You trust your file-sharing tool. You’ve built workflows around it. You’ve trained your team. And then one day, the vendor sends an email that says: Please turn off the software to stay secure.
That’s not a security update. That’s a confession.
This is exactly what happened to Progress ShareFile customers this week. The official guidance? Disable the product. The safest action? Complete shutdown. And if you’re a sysadmin reading that, you feel a cold knot in your stomach. Because you know what that means: the thing you relied on just became your biggest liability.
When the safest thing you can do with a product is to turn it off, the product doesn’t have a security problem—it is the security problem.
Let’s be clear about what’s going on here. This isn’t just another CVE. This is a fundamental breakdown in software lifecycle management. The vendor’s only viable response was to disable the product entirely. That means the incident response failed. The product design failed. And the trust you placed in them? That’s gone too.
You’ve probably noticed this pattern before. A vendor patches a vulnerability, everything’s fine. But when the patch is to turn off the product, you’re no longer managing a bug—you’re managing a crisis. The product’s core value proposition—secure file sharing—is now a vector for compromise. The tool that was supposed to enable you now forces you to choose between security and functionality.
And that’s the real poison. Most observers will focus on the bug or the vendor’s communication misstep. But the deeper issue is our industry’s tolerance for monolithic, opaque software that leaves you no options. You can’t fail gracefully. You can’t isolate the broken component. You can’t even trust the vendor to have a fail-safe that doesn’t involve pulling the plug on your entire operation.
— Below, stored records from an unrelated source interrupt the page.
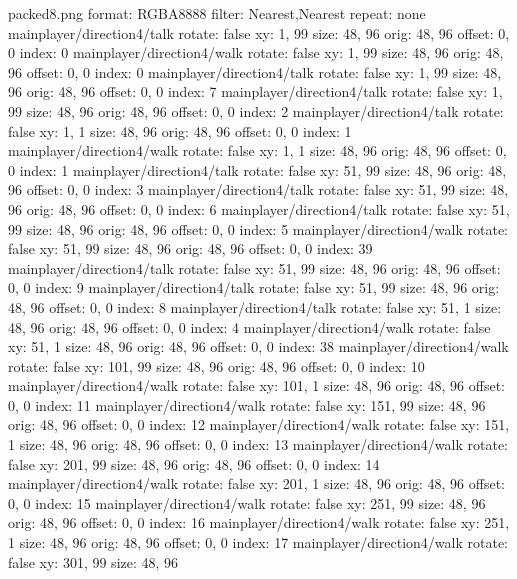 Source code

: packed8.png
format: RGBA8888
filter: Nearest,Nearest
repeat: none
mainplayer/direction4/talk
  rotate: false
  xy: 1, 99
  size: 48, 96
  orig: 48, 96
  offset: 0, 0
  index: 0
mainplayer/direction4/walk
  rotate: false
  xy: 1, 99
  size: 48, 96
  orig: 48, 96
  offset: 0, 0
  index: 0
mainplayer/direction4/talk
  rotate: false
  xy: 1, 99
  size: 48, 96
  orig: 48, 96
  offset: 0, 0
  index: 7
mainplayer/direction4/talk
  rotate: false
  xy: 1, 99
  size: 48, 96
  orig: 48, 96
  offset: 0, 0
  index: 2
mainplayer/direction4/talk
  rotate: false
  xy: 1, 1
  size: 48, 96
  orig: 48, 96
  offset: 0, 0
  index: 1
mainplayer/direction4/walk
  rotate: false
  xy: 1, 1
  size: 48, 96
  orig: 48, 96
  offset: 0, 0
  index: 1
mainplayer/direction4/talk
  rotate: false
  xy: 51, 99
  size: 48, 96
  orig: 48, 96
  offset: 0, 0
  index: 3
mainplayer/direction4/talk
  rotate: false
  xy: 51, 99
  size: 48, 96
  orig: 48, 96
  offset: 0, 0
  index: 6
mainplayer/direction4/talk
  rotate: false
  xy: 51, 99
  size: 48, 96
  orig: 48, 96
  offset: 0, 0
  index: 5
mainplayer/direction4/walk
  rotate: false
  xy: 51, 99
  size: 48, 96
  orig: 48, 96
  offset: 0, 0
  index: 39
mainplayer/direction4/talk
  rotate: false
  xy: 51, 99
  size: 48, 96
  orig: 48, 96
  offset: 0, 0
  index: 9
mainplayer/direction4/talk
  rotate: false
  xy: 51, 99
  size: 48, 96
  orig: 48, 96
  offset: 0, 0
  index: 8
mainplayer/direction4/talk
  rotate: false
  xy: 51, 1
  size: 48, 96
  orig: 48, 96
  offset: 0, 0
  index: 4
mainplayer/direction4/walk
  rotate: false
  xy: 51, 1
  size: 48, 96
  orig: 48, 96
  offset: 0, 0
  index: 38
mainplayer/direction4/walk
  rotate: false
  xy: 101, 99
  size: 48, 96
  orig: 48, 96
  offset: 0, 0
  index: 10
mainplayer/direction4/walk
  rotate: false
  xy: 101, 1
  size: 48, 96
  orig: 48, 96
  offset: 0, 0
  index: 11
mainplayer/direction4/walk
  rotate: false
  xy: 151, 99
  size: 48, 96
  orig: 48, 96
  offset: 0, 0
  index: 12
mainplayer/direction4/walk
  rotate: false
  xy: 151, 1
  size: 48, 96
  orig: 48, 96
  offset: 0, 0
  index: 13
mainplayer/direction4/walk
  rotate: false
  xy: 201, 99
  size: 48, 96
  orig: 48, 96
  offset: 0, 0
  index: 14
mainplayer/direction4/walk
  rotate: false
  xy: 201, 1
  size: 48, 96
  orig: 48, 96
  offset: 0, 0
  index: 15
mainplayer/direction4/walk
  rotate: false
  xy: 251, 99
  size: 48, 96
  orig: 48, 96
  offset: 0, 0
  index: 16
mainplayer/direction4/walk
  rotate: false
  xy: 251, 1
  size: 48, 96
  orig: 48, 96
  offset: 0, 0
  index: 17
mainplayer/direction4/walk
  rotate: false
  xy: 301, 99
  size: 48, 96

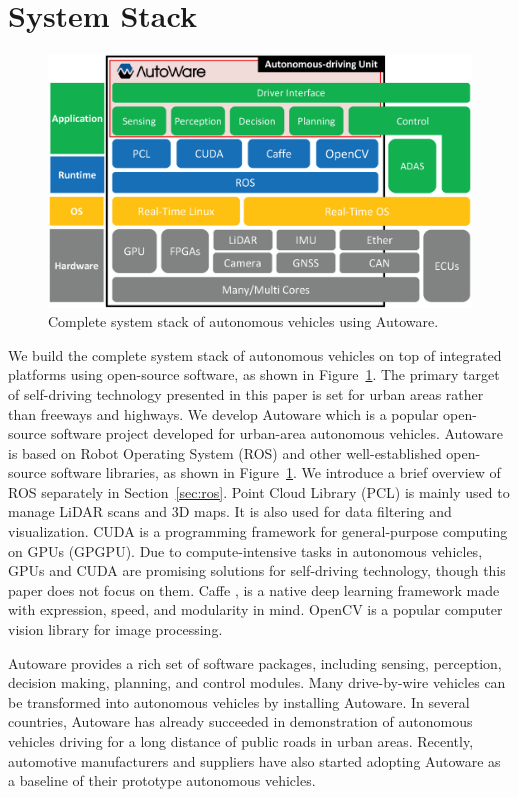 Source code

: \section{System Stack}

\begin{figure}[!htbp]
  \centering
  \includegraphics[width=0.6\linewidth]{../figure/system_stack.eps}
  \caption{\label{fig:system_stack}
  Complete system stack of autonomous vehicles using Autoware.}
\end{figure}

We build the complete system stack of autonomous vehicles on top of
integrated platforms using open-source software, as shown in
Figure~\ref{fig:system_stack}.
The primary target of self-driving technology presented in this paper is
 set for urban areas rather than freeways and highways.
We develop Autoware which is a popular
open-source software project developed for urban-area autonomous
vehicles.
Autoware is based on Robot Operating System (ROS) and other
well-established open-source software libraries, as shown in
Figure~\ref{fig:system_stack}.
We introduce a brief overview of ROS separately in Section~\ref{sec:ros}.
Point Cloud Library (PCL) \cite{pcl} is mainly used to manage LiDAR
scans and 3D maps.
It is also used for data filtering and visualization.
CUDA \cite{cuda} is a programming framework for general-purpose
computing on GPUs (GPGPU).
Due to compute-intensive tasks in autonomous vehicles, GPUs and CUDA are
promising solutions for self-driving technology, though this paper does
not focus on them.
Caffe \cite{jia2014caffe}, \cite{caffe} is a native deep learning
framework made with expression, speed, and modularity in mind.
OpenCV \cite{opencv} is a popular computer vision library for image
processing.

Autoware provides a rich set of software packages, including sensing,
perception, decision making, planning, and control modules.
Many drive-by-wire vehicles can be transformed into autonomous vehicles
by installing Autoware.
In several countries, Autoware has already succeeded in demonstration of
autonomous vehicles driving for a long distance of public roads in urban
areas. 
Recently, automotive manufacturers and suppliers have also started
adopting Autoware as a baseline of their prototype autonomous vehicles.


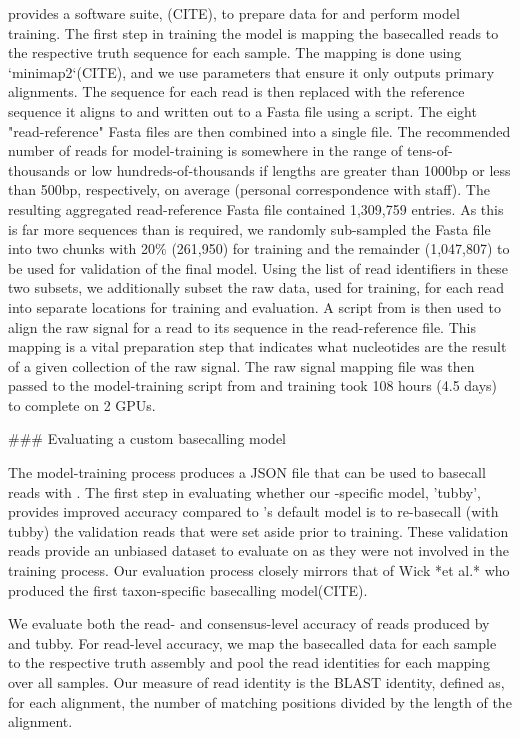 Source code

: \begin{markdown}
\ont{} provides a software suite, \taiyaki{}(CITE), to prepare data for and perform model training. The first step in training the model is mapping the \ont{} basecalled reads to the respective truth sequence for each sample. The mapping is done using `minimap2`(CITE), and we use parameters that ensure it only outputs primary alignments. The sequence for each read is then replaced with the reference sequence it aligns to and written out to a Fasta file using a \taiyaki{} script. The eight "read-reference" Fasta files are then combined into a single file. The recommended number of reads for model-training is somewhere in the range of tens-of-thousands or low hundreds-of-thousands if lengths are greater than 1000bp or less than 500bp, respectively, on average (personal correspondence with \ont{} staff). The resulting aggregated read-reference Fasta file contained 1,309,759 entries. As this is far more sequences than is required, we randomly sub-sampled the Fasta file into two chunks with 20\% (261,950) for training and the remainder (1,047,807) to be used for validation of the final model. Using the list of read identifiers in these two subsets, we additionally subset the raw data, used for training, for each read into separate locations for training and evaluation. A script from \taiyaki{} is then used to align the raw signal for a read to its sequence in the read-reference file. This mapping is a vital preparation step that indicates what nucleotides are the result of a given collection of the raw signal. The raw signal mapping file was then passed to the model-training script from \taiyaki{} and training took 108 hours (4.5 days) to complete on 2 GPUs.


### Evaluating a custom \ont{} basecalling model

The model-training process produces a JSON file that can be used to basecall \ont{} reads with \guppy{}. The first step in evaluating whether our \mtb{}-specific model, 'tubby', provides improved accuracy compared to \guppy{}'s default model is to re-basecall (with tubby) the validation reads that were set aside prior to training. These validation reads provide an unbiased dataset to evaluate on as they were not involved in the training process. Our evaluation process closely mirrors that of Wick *et al.* who produced the first taxon-specific \ont{} basecalling model(CITE).  

We evaluate both the read- and consensus-level accuracy of reads produced by \guppy{} and tubby. For read-level accuracy, we map the basecalled data for each sample to the respective truth assembly and pool the read identities for each mapping over all samples. Our measure of read identity is the BLAST identity, defined as, for each alignment, the number of matching positions divided by the length of the alignment.  


\end{markdown}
We’ve normalized a world where vendors can hold your infrastructure hostage with a single point of failure. And then they call it ‘security.’
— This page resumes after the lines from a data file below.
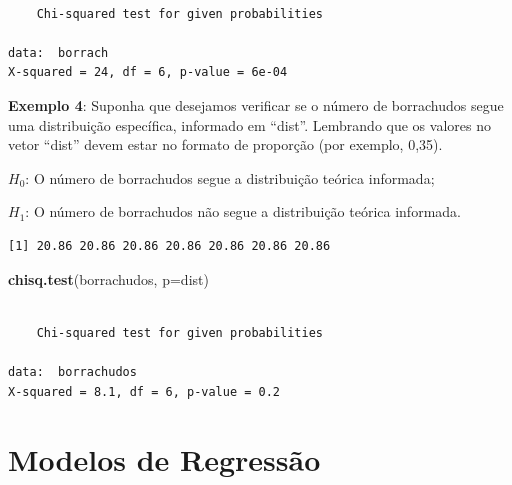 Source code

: \documentclass[12pt,brazil,oneside]{book}
\newenvironment{Shaded}{\begin{snugshade}}{\end{snugshade}}
\newcommand{\DataTypeTok}[1]{\textcolor[rgb]{0.13,0.29,0.53}{#1}}
\newcommand{\DecValTok}[1]{\textcolor[rgb]{0.00,0.00,0.81}{#1}}
\newcommand{\FloatTok}[1]{\textcolor[rgb]{0.00,0.00,0.81}{#1}}
\newcommand{\KeywordTok}[1]{\textcolor[rgb]{0.13,0.29,0.53}{\textbf{#1}}}
\newcommand{\NormalTok}[1]{#1}
\newcommand{\OperatorTok}[1]{\textcolor[rgb]{0.81,0.36,0.00}{\textbf{#1}}}
\begin{document}
\begin{verbatim}

    Chi-squared test for given probabilities

data:  borrach
X-squared = 24, df = 6, p-value = 6e-04
\end{verbatim}

\textbf{Exemplo 4}: Suponha que desejamos verificar se o número de borrachudos segue uma distribuição específica, informado em ``dist''. Lembrando que os valores no vetor ``dist'' devem estar no formato de proporção (por exemplo, 0,35).

\(H_0\): O número de borrachudos segue a distribuição teórica informada;

\(H_1\): O número de borrachudos não segue a distribuição teórica informada.

\begin{Shaded}
\end{Shaded}

\begin{verbatim}
[1] 20.86 20.86 20.86 20.86 20.86 20.86 20.86
\end{verbatim}

\begin{Shaded}
\begin{Highlighting}[]
\KeywordTok{chisq.test}\NormalTok{(borrachudos, }\DataTypeTok{p=}\NormalTok{dist)}
\end{Highlighting}
\end{Shaded}

\begin{verbatim}

    Chi-squared test for given probabilities

data:  borrachudos
X-squared = 8.1, df = 6, p-value = 0.2
\end{verbatim}

\hypertarget{reg}{%
\chapter{Modelos de Regressão}\label{reg}}
\end{document}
I saw this firsthand years ago with a different vendor. They told us to disable an entire application layer because of a zero-day. The fix took three weeks. In those three weeks, we had to rebuild half our workflows. The trust never came back. We eventually moved to a system that was designed with fail-safes, not just patches.
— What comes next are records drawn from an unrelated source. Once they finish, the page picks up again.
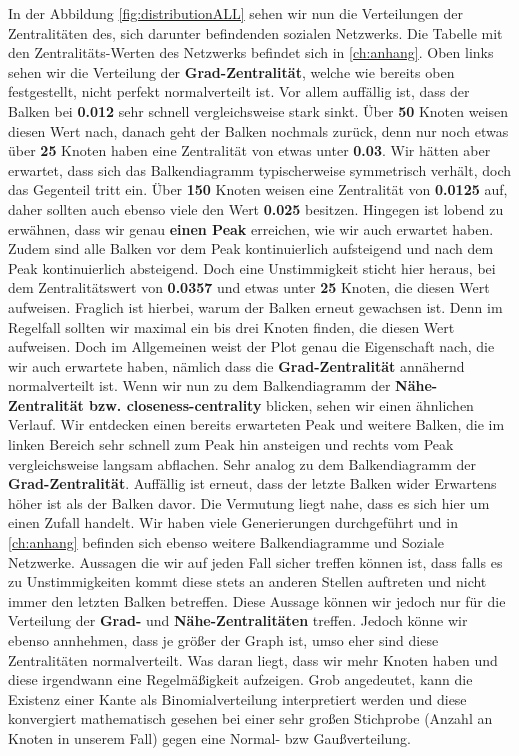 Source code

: In der Abbildung \ref{fig:distributionALL} sehen wir nun die Verteilungen der Zentralitäten des, sich darunter befindenden sozialen Netzwerks. Die Tabelle mit den Zentralitäts-Werten des Netzwerks befindet sich in \ref{ch:anhang}. Oben links sehen wir die Verteilung der \textbf{Grad-Zentralität}, welche wie bereits oben festgestellt, nicht perfekt normalverteilt ist. Vor allem auffällig ist, dass der Balken bei \textbf{0.012} sehr schnell vergleichsweise stark sinkt. Über \textbf{50} Knoten weisen diesen Wert nach, danach geht der Balken nochmals zurück, denn nur noch etwas über \textbf{25} Knoten haben eine Zentralität von etwas unter \textbf{0.03}. Wir hätten aber erwartet, dass sich das Balkendiagramm typischerweise symmetrisch verhält, doch das Gegenteil tritt ein. Über \textbf{150} Knoten weisen eine Zentralität von \textbf{0.0125} auf, daher sollten auch ebenso viele den Wert \textbf{0.025} besitzen. Hingegen ist lobend zu erwähnen, dass wir genau \textbf{einen Peak} erreichen, wie wir auch erwartet haben. Zudem sind alle Balken vor dem Peak kontinuierlich aufsteigend und nach dem Peak kontinuierlich absteigend. Doch eine Unstimmigkeit sticht hier heraus, bei dem Zentralitätswert von \textbf{0.0357} und etwas unter \textbf{25} Knoten, die diesen Wert aufweisen. Fraglich ist hierbei, warum der Balken erneut gewachsen ist. Denn im Regelfall sollten wir maximal ein bis drei Knoten finden, die diesen Wert aufweisen. Doch im Allgemeinen weist der Plot genau die Eigenschaft nach, die wir auch erwartete haben, nämlich dass die \textbf{Grad-Zentralität} annähernd normalverteilt ist. Wenn wir nun zu dem Balkendiagramm der \textbf{Nähe-Zentralität bzw. closeness-centrality} blicken, sehen wir einen ähnlichen Verlauf. Wir entdecken einen bereits erwarteten Peak und weitere Balken, die im linken Bereich sehr schnell zum Peak hin ansteigen und rechts vom Peak vergleichsweise langsam abflachen. Sehr analog zu dem Balkendiagramm der \textbf{Grad-Zentralität}. Auffällig ist erneut, dass der letzte Balken wider Erwartens höher ist als der Balken davor. Die Vermutung liegt nahe, dass es sich hier um einen Zufall handelt. Wir haben viele Generierungen durchgeführt und in \ref{ch:anhang} befinden sich ebenso weitere Balkendiagramme und Soziale Netzwerke. Aussagen die wir auf jeden Fall sicher treffen können ist, dass falls es zu Unstimmigkeiten kommt diese stets an anderen Stellen auftreten und nicht immer den letzten Balken betreffen. Diese Aussage können wir jedoch nur für die Verteilung der \textbf{Grad-} und \textbf{Nähe-Zentralitäten} treffen. Jedoch könne wir ebenso annhehmen, dass je größer der Graph ist, umso eher sind diese Zentralitäten normalverteilt. Was daran liegt, dass wir mehr Knoten haben und diese irgendwann eine Regelmäßigkeit aufzeigen. Grob angedeutet, kann die Existenz einer Kante als Binomialverteilung interpretiert werden und diese konvergiert mathematisch gesehen bei einer sehr großen Stichprobe (Anzahl an Knoten in unserem Fall) gegen eine Normal- bzw Gaußverteilung.
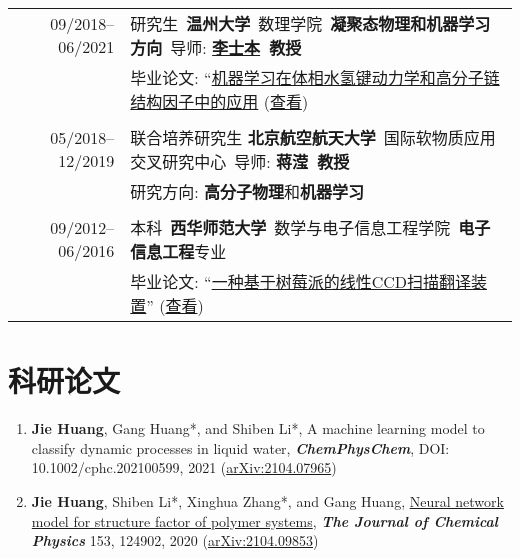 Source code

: \documentclass[a4paper,10pt]{article} %
\begin{document}
\begin{tabular}{r|l}	

09/2018--06/2021 				    &研究生\ \textbf{温州大学}\ 数理学院\  \textbf{凝聚态物理和机器学习方向}\ 导师: \textbf{\href{http://slxy.wzu.edu.cn/lsb.pdf}{李士本}\ 教授}\\
                                    & 毕业论文: “\href{https://nbviewer.jupyter.org/github/HuangJiaLian/DataBase0/blob/master/uPic/2021_07_24_12_HuangJieBiYeDaBian.pdf}{机器学习在体相水氢键动力学和高分子链结构因子中的应用} (\href{http://nbviewer.jupyter.org/github/HuangJiaLian/DataBase0/blob/master/uPic/2021_07_24_01_ms_thesis.pdf}{查看})\\

\multicolumn{2}{c}{} \\	%

05/2018--12/2019            & 联合培养研究生 \textbf{北京航空航天大学}\ 国际软物质应用交叉研究中心\ 导师: \textbf{蒋滢\ 教授}  \\	
& 研究方向: \textbf{高分子物理}和\textbf{机器学习}\\

\multicolumn{2}{c}{} \\	%

09/2012--06/2016                    & 本科\ \textbf{西华师范大学}\ 数学与电子信息工程学院\ \textbf{电子信息工程}专业 \\
					 & 毕业论文: “\href{https://nbviewer.jupyter.org/github/HuangJiaLian/DataBase0/blob/master/uPic/2021_07_24_13_CCD_translation_device.pdf}{一种基于树莓派的线性CCD扫描翻译装置}” (\href{https://nbviewer.jupyter.org/github/HuangJiaLian/DataBase0/blob/master/uPic/CCD_Translation_Machine.pdf}{查看})\
\end{tabular}

\section{科研论文}  
\begin{small}
	\begin{enumerate}
		\item \textbf{Jie Huang}, Gang Huang*, and Shiben Li*, A machine learning model to classify dynamic processes in liquid water,   \textbf{\emph{ChemPhysChem}}, DOI: 10.1002/cphc.202100599, 2021 (\href{https://arxiv.org/abs/2104.07965}{arXiv:2104.07965})
		
		\item \textbf{Jie Huang}, Shiben Li*, Xinghua Zhang*, and Gang Huang, \href{https://aip.scitation.org/doi/10.1063/5.0022464}{Neural network model for structure factor of polymer systems},  \textbf{\emph{The Journal of Chemical Physics}} 153, 124902, 2020 (\href{https://arxiv.org/abs/2104.09853}{arXiv:2104.09853})
	\end{enumerate}
\end{small}
\end{document}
Here’s the twist: the bug itself isn’t the story. The story is that the industry allows products to be built this way—where a single vulnerability can force a total shutdown. That’s not a bug in the code. That’s a bug in the design philosophy. And it’s systemic.
So what do you do?
Stop asking, ‘Is this product secure?’ Start asking, ‘If this product fails, can I still operate?’ The answer should tell you everything. If the vendor’s only answer to a crisis is ‘turn it off,’ then you’re not buying a solution—you’re buying a hostage situation.
Your disaster recovery plan should never be a vendor’s email subject line.
This is a blueprint for evaluating vendor risk. Go check your critical software right now. Ask the vendor: ‘What happens if there’s a critical vulnerability? What’s your backup plan?’ If they hesitate, you have your answer. If they say ‘we’ll issue a patch,’ that’s fine. But if they say ‘we’ll advise you to disable,’ run.
Because the day your vendor tells you to turn it off, you’ve already lost. The only question is whether you’re willing to lose again.
FAQ
Q: Isn't this just a normal vulnerability? Vendors patch bugs all the time.
A: No, this is different. A normal vulnerability gets a patch that you apply while the system keeps running. Telling customers to completely disable the product means the software is fundamentally unsafe to operate—even with the patch pending. It's a design failure, not a routine bug.
Q: What should I do if I'm a ShareFile customer right now?
A: Immediately evaluate whether you can operate without the tool. If yes, disable it as advised. If not, you need a contingency plan—alternative file sharing, manual processes, or a quarantine network. Most importantly, start planning a migration to a vendor that has a proven fail-safe design, not just a patch treadmill.
Q: Aren't you overreacting? All software has bugs.
A: Bugs are inevitable. But the response to a bug reveals the product's architecture and the vendor's maturity. A product that requires a total shutdown to fix a single vulnerability is not a product—it's a house of cards. The contrarian take is that we've been too tolerant of this design. Demanding fail-safe architectures is not overreacting; it's basic engineering.